[[ Record excerpts, beginning ]]
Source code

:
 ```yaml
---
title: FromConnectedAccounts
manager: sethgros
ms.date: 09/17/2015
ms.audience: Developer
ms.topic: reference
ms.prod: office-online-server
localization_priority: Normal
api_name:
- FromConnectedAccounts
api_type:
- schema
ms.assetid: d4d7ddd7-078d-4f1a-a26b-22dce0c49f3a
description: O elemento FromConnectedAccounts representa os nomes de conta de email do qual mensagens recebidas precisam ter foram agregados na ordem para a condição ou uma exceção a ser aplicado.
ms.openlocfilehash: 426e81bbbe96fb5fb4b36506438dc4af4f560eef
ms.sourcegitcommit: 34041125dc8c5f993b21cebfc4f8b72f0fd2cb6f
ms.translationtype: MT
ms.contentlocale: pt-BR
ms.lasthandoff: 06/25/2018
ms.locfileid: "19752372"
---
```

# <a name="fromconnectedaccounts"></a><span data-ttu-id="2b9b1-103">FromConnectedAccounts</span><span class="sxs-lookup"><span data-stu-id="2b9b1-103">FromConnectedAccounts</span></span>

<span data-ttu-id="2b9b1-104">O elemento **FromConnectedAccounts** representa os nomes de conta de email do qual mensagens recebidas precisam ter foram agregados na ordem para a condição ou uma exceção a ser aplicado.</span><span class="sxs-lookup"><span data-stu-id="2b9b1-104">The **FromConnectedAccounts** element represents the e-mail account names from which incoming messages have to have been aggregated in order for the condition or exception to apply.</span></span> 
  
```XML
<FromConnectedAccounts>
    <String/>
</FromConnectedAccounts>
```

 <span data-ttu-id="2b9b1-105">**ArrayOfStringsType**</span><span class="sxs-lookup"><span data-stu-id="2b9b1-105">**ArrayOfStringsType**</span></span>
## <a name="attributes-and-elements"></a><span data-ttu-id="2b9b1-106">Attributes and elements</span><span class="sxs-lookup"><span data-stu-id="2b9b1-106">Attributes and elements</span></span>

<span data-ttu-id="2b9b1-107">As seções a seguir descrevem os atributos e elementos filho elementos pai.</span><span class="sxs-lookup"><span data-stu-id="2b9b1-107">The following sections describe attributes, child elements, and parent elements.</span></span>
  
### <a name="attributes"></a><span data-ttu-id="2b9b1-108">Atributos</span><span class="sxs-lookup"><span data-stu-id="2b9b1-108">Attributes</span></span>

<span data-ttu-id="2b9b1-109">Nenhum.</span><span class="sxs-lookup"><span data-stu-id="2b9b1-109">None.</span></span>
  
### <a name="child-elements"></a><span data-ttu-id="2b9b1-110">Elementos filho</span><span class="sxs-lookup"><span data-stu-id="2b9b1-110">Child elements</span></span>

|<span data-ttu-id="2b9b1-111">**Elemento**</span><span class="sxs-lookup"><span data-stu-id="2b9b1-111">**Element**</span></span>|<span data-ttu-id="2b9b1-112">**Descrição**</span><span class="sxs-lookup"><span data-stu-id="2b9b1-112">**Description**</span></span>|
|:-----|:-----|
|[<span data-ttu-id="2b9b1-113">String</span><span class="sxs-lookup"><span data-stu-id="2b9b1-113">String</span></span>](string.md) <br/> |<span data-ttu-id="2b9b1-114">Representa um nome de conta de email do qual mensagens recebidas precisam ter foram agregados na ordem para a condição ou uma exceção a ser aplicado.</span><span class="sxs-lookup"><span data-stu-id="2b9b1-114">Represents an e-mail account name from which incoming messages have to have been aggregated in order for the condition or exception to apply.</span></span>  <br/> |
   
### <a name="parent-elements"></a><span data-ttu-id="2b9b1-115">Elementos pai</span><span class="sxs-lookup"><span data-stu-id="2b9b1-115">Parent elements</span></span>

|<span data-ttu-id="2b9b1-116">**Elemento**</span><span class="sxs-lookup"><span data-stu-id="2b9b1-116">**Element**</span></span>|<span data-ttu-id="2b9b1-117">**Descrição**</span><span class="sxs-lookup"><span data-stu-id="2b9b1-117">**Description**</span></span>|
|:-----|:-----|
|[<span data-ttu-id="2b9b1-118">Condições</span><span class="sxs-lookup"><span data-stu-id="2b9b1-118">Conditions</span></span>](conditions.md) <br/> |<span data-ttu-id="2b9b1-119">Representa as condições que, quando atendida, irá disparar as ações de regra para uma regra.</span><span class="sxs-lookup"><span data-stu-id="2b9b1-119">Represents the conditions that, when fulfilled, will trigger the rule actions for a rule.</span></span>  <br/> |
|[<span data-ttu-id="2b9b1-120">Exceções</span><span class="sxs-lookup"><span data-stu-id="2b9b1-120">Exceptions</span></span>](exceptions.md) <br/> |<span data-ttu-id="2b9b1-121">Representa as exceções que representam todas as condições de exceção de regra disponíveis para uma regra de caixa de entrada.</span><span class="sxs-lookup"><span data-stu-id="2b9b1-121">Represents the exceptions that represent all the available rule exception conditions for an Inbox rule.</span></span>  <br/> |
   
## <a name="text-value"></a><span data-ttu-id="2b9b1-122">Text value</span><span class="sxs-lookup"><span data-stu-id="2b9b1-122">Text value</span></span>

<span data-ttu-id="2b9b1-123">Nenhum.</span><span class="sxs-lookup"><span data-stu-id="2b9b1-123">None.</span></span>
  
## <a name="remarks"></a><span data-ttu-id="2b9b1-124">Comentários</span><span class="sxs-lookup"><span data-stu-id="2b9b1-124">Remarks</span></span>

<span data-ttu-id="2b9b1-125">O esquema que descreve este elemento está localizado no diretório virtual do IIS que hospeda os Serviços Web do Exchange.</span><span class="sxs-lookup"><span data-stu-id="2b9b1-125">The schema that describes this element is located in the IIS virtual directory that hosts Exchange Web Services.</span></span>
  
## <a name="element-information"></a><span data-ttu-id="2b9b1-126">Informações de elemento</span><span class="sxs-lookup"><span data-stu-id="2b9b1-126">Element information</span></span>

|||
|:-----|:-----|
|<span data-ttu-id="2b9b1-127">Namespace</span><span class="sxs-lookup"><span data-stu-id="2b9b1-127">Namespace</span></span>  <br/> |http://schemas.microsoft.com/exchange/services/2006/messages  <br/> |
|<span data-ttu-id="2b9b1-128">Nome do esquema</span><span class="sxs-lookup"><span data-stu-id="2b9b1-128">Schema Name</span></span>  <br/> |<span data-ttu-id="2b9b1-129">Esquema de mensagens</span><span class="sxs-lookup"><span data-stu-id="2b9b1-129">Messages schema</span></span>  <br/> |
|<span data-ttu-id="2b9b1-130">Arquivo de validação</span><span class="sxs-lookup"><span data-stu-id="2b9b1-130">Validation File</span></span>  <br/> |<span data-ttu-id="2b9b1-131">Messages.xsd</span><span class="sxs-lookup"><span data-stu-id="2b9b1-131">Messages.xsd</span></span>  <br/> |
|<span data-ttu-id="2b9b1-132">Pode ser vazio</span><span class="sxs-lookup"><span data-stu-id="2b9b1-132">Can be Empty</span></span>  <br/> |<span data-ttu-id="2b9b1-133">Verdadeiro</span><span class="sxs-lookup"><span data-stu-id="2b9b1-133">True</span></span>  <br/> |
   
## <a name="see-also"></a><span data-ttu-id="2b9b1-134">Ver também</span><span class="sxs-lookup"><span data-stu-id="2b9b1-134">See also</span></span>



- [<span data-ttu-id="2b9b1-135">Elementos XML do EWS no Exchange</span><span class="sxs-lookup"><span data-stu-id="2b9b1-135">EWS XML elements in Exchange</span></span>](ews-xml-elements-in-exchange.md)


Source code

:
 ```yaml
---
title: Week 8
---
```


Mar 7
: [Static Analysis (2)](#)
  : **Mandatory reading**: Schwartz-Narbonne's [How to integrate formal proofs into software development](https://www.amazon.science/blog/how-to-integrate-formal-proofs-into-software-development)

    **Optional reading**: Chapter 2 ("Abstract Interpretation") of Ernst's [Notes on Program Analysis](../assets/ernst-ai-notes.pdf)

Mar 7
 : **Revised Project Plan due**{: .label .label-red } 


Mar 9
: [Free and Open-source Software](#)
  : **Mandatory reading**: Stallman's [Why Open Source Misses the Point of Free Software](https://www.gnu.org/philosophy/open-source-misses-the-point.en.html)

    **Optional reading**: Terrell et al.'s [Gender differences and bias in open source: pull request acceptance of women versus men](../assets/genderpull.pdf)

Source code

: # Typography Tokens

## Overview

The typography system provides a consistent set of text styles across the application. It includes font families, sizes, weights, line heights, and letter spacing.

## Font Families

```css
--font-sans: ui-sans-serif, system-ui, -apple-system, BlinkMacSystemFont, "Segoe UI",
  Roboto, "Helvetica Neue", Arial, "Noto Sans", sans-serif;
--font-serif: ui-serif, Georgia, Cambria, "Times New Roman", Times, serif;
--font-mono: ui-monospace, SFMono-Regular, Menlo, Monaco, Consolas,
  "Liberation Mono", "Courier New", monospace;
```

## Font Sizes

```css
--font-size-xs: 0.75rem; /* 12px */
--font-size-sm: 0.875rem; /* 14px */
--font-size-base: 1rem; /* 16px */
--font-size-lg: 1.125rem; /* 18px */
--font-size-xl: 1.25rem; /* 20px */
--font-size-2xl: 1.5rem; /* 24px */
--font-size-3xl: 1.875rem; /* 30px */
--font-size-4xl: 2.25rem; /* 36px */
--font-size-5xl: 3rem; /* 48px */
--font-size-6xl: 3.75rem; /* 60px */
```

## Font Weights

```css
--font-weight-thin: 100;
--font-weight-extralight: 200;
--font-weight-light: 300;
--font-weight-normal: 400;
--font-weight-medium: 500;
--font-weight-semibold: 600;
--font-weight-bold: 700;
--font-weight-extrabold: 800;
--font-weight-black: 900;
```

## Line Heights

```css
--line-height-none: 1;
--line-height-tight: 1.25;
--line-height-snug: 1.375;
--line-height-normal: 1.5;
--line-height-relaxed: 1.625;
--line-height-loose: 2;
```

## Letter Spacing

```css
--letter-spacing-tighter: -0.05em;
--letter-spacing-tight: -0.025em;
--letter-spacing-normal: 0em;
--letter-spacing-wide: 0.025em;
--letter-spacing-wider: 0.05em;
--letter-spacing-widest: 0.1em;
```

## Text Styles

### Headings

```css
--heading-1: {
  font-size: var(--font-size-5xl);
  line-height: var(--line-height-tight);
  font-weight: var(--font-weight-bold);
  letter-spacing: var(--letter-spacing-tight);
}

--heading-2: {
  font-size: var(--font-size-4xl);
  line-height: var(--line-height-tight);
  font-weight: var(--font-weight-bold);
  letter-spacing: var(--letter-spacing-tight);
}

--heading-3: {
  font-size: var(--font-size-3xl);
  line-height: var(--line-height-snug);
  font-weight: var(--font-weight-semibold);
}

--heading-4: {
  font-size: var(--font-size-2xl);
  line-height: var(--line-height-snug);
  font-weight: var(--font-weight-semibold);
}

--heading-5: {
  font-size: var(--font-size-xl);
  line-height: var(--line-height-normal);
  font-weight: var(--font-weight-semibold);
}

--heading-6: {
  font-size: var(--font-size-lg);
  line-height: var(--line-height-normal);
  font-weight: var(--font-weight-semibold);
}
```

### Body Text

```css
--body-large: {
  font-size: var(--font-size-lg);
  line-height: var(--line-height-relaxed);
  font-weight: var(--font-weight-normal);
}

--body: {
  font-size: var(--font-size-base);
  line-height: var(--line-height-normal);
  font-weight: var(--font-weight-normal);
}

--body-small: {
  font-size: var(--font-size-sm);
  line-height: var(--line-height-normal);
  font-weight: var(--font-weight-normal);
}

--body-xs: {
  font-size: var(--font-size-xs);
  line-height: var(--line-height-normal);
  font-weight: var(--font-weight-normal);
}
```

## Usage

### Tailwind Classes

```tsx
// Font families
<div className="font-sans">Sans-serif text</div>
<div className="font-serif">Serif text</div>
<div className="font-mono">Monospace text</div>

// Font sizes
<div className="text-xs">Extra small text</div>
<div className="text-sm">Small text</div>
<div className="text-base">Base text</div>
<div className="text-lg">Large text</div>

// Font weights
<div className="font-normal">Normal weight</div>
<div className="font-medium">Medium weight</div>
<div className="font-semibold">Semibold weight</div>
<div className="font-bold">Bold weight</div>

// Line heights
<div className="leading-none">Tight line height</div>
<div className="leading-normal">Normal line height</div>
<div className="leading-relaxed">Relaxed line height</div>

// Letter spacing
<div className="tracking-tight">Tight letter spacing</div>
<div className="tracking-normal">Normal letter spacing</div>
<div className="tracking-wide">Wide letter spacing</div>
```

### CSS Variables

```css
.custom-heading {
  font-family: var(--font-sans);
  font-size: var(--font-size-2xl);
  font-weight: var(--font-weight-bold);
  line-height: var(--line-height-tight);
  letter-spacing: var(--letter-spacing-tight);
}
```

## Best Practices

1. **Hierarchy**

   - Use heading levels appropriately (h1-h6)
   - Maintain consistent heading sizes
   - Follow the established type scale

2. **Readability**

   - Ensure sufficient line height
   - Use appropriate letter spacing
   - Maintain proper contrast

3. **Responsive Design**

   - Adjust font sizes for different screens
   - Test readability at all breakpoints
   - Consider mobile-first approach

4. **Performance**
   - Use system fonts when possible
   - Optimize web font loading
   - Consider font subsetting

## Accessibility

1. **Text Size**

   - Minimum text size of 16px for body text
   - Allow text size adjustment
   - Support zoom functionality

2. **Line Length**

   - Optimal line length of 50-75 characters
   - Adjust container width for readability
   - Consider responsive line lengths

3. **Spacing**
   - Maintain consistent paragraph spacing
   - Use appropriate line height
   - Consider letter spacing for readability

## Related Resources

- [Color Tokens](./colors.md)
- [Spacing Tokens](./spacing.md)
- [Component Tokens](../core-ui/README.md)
[[ Record excerpts, end ]]
Your objective:
Only lines containing the word "sans" should appear in the answer, and every such line from the records above must be there.

Answer to this task:
--font-sans: ui-sans-serif, system-ui, -apple-system, BlinkMacSystemFont, "Segoe UI",
  Roboto, "Helvetica Neue", Arial, "Noto Sans", sans-serif;
<div className="font-sans">Sans-serif text</div>
  font-family: var(--font-sans);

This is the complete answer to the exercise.